Leave out the images and transcribe the entries below word for word.

________

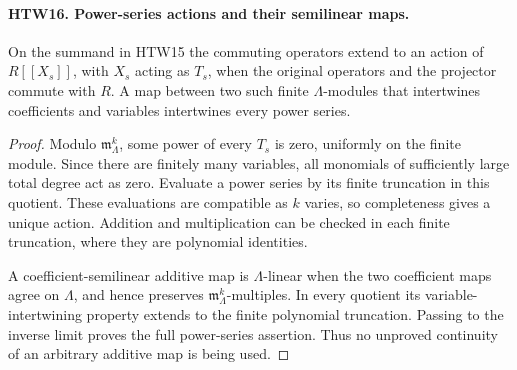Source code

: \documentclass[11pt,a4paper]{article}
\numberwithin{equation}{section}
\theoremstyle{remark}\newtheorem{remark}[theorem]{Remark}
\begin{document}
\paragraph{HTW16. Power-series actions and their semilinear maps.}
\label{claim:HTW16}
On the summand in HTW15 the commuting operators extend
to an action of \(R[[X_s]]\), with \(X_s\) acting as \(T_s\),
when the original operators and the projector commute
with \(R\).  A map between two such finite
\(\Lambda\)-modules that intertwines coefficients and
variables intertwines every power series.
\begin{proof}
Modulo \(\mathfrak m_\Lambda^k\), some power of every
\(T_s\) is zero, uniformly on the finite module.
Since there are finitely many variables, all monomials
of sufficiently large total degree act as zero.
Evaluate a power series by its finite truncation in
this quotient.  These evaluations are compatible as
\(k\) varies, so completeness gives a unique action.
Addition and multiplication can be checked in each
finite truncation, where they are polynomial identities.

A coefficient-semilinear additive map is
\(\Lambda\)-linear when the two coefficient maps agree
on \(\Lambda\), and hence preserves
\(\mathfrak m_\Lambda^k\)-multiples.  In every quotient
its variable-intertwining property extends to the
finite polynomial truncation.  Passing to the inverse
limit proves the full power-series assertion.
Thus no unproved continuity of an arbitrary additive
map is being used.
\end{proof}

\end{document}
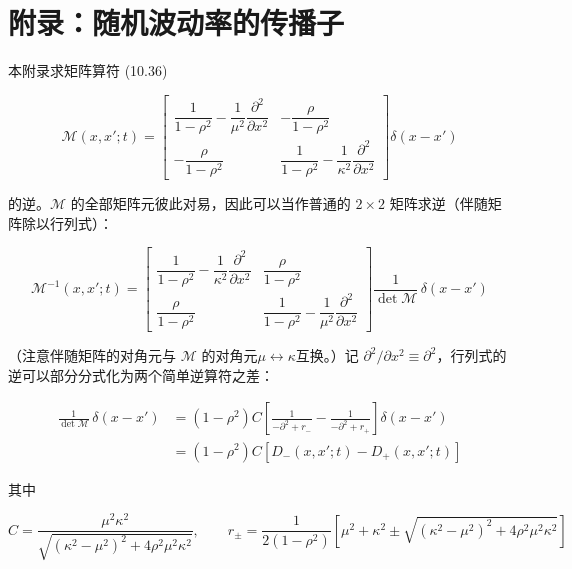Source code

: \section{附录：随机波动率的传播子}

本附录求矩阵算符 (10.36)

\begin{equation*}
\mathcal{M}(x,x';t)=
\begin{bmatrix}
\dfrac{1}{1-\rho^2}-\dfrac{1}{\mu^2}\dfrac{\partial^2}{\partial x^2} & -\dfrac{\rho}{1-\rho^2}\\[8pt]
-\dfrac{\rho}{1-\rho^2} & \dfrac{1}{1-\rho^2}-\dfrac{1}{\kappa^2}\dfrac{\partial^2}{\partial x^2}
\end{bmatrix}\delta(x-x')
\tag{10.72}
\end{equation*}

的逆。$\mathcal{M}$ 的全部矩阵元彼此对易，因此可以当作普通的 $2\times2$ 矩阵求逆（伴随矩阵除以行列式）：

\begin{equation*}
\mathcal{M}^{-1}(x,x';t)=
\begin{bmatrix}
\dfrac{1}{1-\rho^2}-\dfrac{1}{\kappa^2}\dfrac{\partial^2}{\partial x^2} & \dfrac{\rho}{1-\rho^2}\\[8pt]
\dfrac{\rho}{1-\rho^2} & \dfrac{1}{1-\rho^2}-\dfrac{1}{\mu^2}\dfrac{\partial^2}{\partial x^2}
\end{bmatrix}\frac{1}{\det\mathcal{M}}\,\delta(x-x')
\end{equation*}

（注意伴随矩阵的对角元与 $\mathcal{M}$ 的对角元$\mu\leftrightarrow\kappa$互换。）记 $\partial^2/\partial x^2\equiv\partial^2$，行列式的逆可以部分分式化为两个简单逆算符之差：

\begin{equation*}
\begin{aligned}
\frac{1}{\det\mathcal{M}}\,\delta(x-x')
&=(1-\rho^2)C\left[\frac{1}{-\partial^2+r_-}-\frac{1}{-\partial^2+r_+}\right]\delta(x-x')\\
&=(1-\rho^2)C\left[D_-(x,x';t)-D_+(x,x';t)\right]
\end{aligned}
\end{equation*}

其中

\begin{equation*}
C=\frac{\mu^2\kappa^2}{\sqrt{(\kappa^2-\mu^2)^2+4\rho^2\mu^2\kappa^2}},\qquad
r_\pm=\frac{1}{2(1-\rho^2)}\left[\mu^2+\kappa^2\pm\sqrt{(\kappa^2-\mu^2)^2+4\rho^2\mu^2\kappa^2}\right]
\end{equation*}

________

• Written response:
Source code

: \documentclass[11pt,a4paper]{article}
\numberwithin{equation}{section}
\theoremstyle{remark}\newtheorem{remark}[theorem]{Remark}
\begin{document}
\paragraph{HTW16. Power-series actions and their semilinear maps.}
\label{claim:HTW16}
On the summand in HTW15 the commuting operators extend
to an action of \(R[[X_s]]\), with \(X_s\) acting as \(T_s\),
when the original operators and the projector commute
with \(R\).  A map between two such finite
\(\Lambda\)-modules that intertwines coefficients and
variables intertwines every power series.
\begin{proof}
Modulo \(\mathfrak m_\Lambda^k\), some power of every
\(T_s\) is zero, uniformly on the finite module.
Since there are finitely many variables, all monomials
of sufficiently large total degree act as zero.
Evaluate a power series by its finite truncation in
this quotient.  These evaluations are compatible as
\(k\) varies, so completeness gives a unique action.
Addition and multiplication can be checked in each
finite truncation, where they are polynomial identities.

A coefficient-semilinear additive map is
\(\Lambda\)-linear when the two coefficient maps agree
on \(\Lambda\), and hence preserves
\(\mathfrak m_\Lambda^k\)-multiples.  In every quotient
its variable-intertwining property extends to the
finite polynomial truncation.  Passing to the inverse
limit proves the full power-series assertion.
Thus no unproved continuity of an arbitrary additive
map is being used.
\end{proof}

\end{document}
Source code

: \section{附录：随机波动率的传播子}

本附录求矩阵算符 (10.36)

\begin{equation*}
\mathcal{M}(x,x';t)=
\begin{bmatrix}
\dfrac{1}{1-\rho^2}-\dfrac{1}{\mu^2}\dfrac{\partial^2}{\partial x^2} & -\dfrac{\rho}{1-\rho^2}\\[8pt]
-\dfrac{\rho}{1-\rho^2} & \dfrac{1}{1-\rho^2}-\dfrac{1}{\kappa^2}\dfrac{\partial^2}{\partial x^2}
\end{bmatrix}\delta(x-x')
\tag{10.72}
\end{equation*}

的逆。$\mathcal{M}$ 的全部矩阵元彼此对易，因此可以当作普通的 $2\times2$ 矩阵求逆（伴随矩阵除以行列式）：

\begin{equation*}
\mathcal{M}^{-1}(x,x';t)=
\begin{bmatrix}
\dfrac{1}{1-\rho^2}-\dfrac{1}{\kappa^2}\dfrac{\partial^2}{\partial x^2} & \dfrac{\rho}{1-\rho^2}\\[8pt]
\dfrac{\rho}{1-\rho^2} & \dfrac{1}{1-\rho^2}-\dfrac{1}{\mu^2}\dfrac{\partial^2}{\partial x^2}
\end{bmatrix}\frac{1}{\det\mathcal{M}}\,\delta(x-x')
\end{equation*}

（注意伴随矩阵的对角元与 $\mathcal{M}$ 的对角元$\mu\leftrightarrow\kappa$互换。）记 $\partial^2/\partial x^2\equiv\partial^2$，行列式的逆可以部分分式化为两个简单逆算符之差：

\begin{equation*}
\begin{aligned}
\frac{1}{\det\mathcal{M}}\,\delta(x-x')
&=(1-\rho^2)C\left[\frac{1}{-\partial^2+r_-}-\frac{1}{-\partial^2+r_+}\right]\delta(x-x')\\
&=(1-\rho^2)C\left[D_-(x,x';t)-D_+(x,x';t)\right]
\end{aligned}
\end{equation*}

其中

\begin{equation*}
C=\frac{\mu^2\kappa^2}{\sqrt{(\kappa^2-\mu^2)^2+4\rho^2\mu^2\kappa^2}},\qquad
r_\pm=\frac{1}{2(1-\rho^2)}\left[\mu^2+\kappa^2\pm\sqrt{(\kappa^2-\mu^2)^2+4\rho^2\mu^2\kappa^2}\right]
\end{equation*}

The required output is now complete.